WORK ORDER> Report every line below that holds the word "exchange".

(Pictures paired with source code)

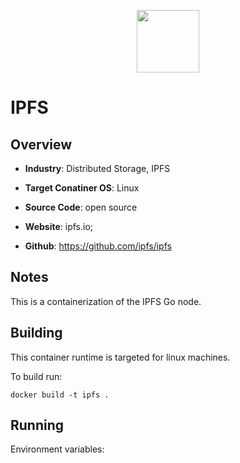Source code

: <p align="center">
  <img src="https://protocol.ai/images/ipfsHex.png" width="100">
</p>

# IPFS

## Overview
- **Industry**: Distributed Storage, IPFS

- **Target Conatiner OS**: Linux

- **Source Code**: open source

- **Website**: ipfs.io;

- **Github**: https://github.com/ipfs/ipfs

## Notes
This is a containerization of the IPFS Go node. 

## Building

This container runtime is targeted for linux machines.

To build run:

```
docker build -t ipfs .
```

## Running
Environment variables:
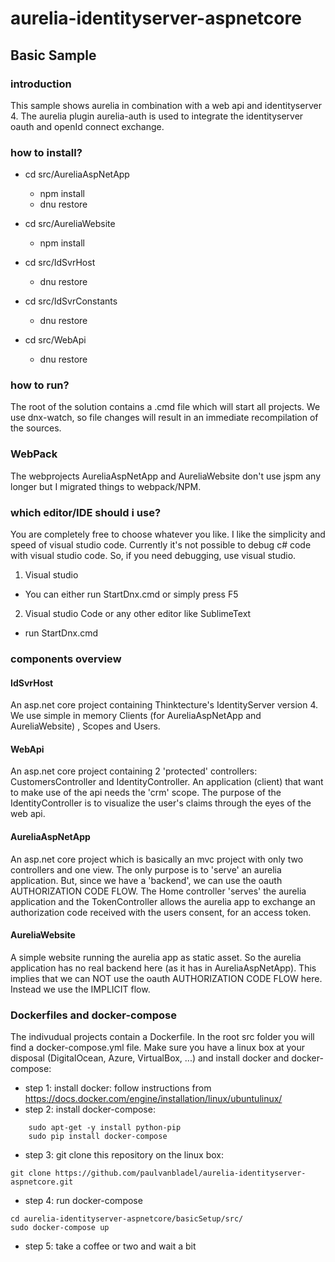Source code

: # aurelia-identityserver-aspnetcore
## Basic Sample
### introduction
This sample shows aurelia in combination with a web api and identityserver 4. The aurelia plugin aurelia-auth is used to integrate the identityserver oauth and openId connect exchange.
### how to install?
  * cd src/AureliaAspNetApp
    * npm install
    * dnu restore
  
  * cd src/AureliaWebsite
    * npm install
  
  * cd src/IdSvrHost
    * dnu restore
  
  * cd src/IdSvrConstants
    * dnu restore
  
  * cd src/WebApi
    * dnu restore
    
### how to run?
The root of the solution contains a .cmd file which will start all projects. 
We use dnx-watch, so file changes will result in an immediate recompilation of the sources.

### WebPack
The webprojects AureliaAspNetApp and AureliaWebsite don't use jspm any longer but I migrated things to webpack/NPM.

### which editor/IDE should i use?
You are completely free to choose whatever you like. I like the simplicity and speed of visual studio code.
Currently it's not possible to debug c# code with visual studio code. So, if you need debugging, use visual studio.

1. Visual studio
  * You can either run StartDnx.cmd or simply press F5
     
2. Visual studio Code or any other editor like SublimeText
  * run StartDnx.cmd

### components overview
#### IdSvrHost
An asp.net core project containing Thinktecture's IdentityServer version 4. We use simple in memory Clients (for AureliaAspNetApp and AureliaWebsite) , Scopes and Users. 
#### WebApi
An asp.net core project containing 2 'protected' controllers: CustomersController and IdentityController. 
An application (client) that want to make use of the api needs the 'crm' scope. 
The purpose of the IdentityController is to visualize the user's claims through the eyes of the web api.
#### AureliaAspNetApp
An asp.net core project which is basically an mvc project with only two controllers and one view. The only purpose is to 'serve' an aurelia application. 
But, since we have a 'backend', we can use the oauth AUTHORIZATION CODE FLOW. The Home controller 'serves' the aurelia application 
and the TokenController allows the aurelia app to exchange an authorization code received with the users consent, for an access token.
#### AureliaWebsite
A simple website running the aurelia app as static asset. So the aurelia application has no real backend here (as it has in AureliaAspNetApp). 
This implies that we can NOT use the oauth AUTHORIZATION CODE FLOW here. Instead we use the IMPLICIT flow.

### Dockerfiles and docker-compose
The indivudual projects contain a Dockerfile. In the root src folder you will find a docker-compose.yml file.
Make sure you have a linux box at your disposal (DigitalOcean, Azure, VirtualBox, ...) and install docker
and docker-compose:

* step 1: install docker: follow instructions from https://docs.docker.com/engine/installation/linux/ubuntulinux/
* step 2: install docker-compose:
```
    sudo apt-get -y install python-pip
    sudo pip install docker-compose
```
* step 3: git clone this repository on the linux box:
```
git clone https://github.com/paulvanbladel/aurelia-identityserver-aspnetcore.git
```
* step 4: run docker-compose
```
cd aurelia-identityserver-aspnetcore/basicSetup/src/
sudo docker-compose up
```
* step 5: take a coffee or two and wait a bit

RESPONSE>
This sample shows aurelia in combination with a web api and identityserver 4. The aurelia plugin aurelia-auth is used to integrate the identityserver oauth and openId connect exchange.
and the TokenController allows the aurelia app to exchange an authorization code received with the users consent, for an access token.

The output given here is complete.